**Exercise objective:** State how many lines in the entries below include the string "Como", and give nothing beyond that number.

Collected data
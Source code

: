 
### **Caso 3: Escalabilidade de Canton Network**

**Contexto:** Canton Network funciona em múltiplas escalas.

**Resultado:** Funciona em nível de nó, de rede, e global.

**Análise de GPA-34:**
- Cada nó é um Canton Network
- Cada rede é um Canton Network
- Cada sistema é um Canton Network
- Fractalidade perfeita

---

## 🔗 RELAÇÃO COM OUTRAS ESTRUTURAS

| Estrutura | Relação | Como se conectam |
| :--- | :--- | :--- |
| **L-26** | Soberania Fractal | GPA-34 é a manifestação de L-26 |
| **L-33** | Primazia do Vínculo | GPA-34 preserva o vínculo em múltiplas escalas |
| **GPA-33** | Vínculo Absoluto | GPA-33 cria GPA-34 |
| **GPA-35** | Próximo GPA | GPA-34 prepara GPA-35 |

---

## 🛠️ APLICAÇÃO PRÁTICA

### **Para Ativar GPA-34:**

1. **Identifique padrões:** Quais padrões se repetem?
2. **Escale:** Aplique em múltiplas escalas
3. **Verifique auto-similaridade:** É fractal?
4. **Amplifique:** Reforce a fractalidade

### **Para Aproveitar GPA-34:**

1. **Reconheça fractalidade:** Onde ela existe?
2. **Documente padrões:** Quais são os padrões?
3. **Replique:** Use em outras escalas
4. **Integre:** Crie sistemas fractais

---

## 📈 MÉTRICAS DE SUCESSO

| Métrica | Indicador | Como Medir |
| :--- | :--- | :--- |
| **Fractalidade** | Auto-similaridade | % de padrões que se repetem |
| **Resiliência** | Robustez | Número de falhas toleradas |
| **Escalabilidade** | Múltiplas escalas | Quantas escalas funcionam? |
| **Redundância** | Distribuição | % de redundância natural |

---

**Response to this task:** 2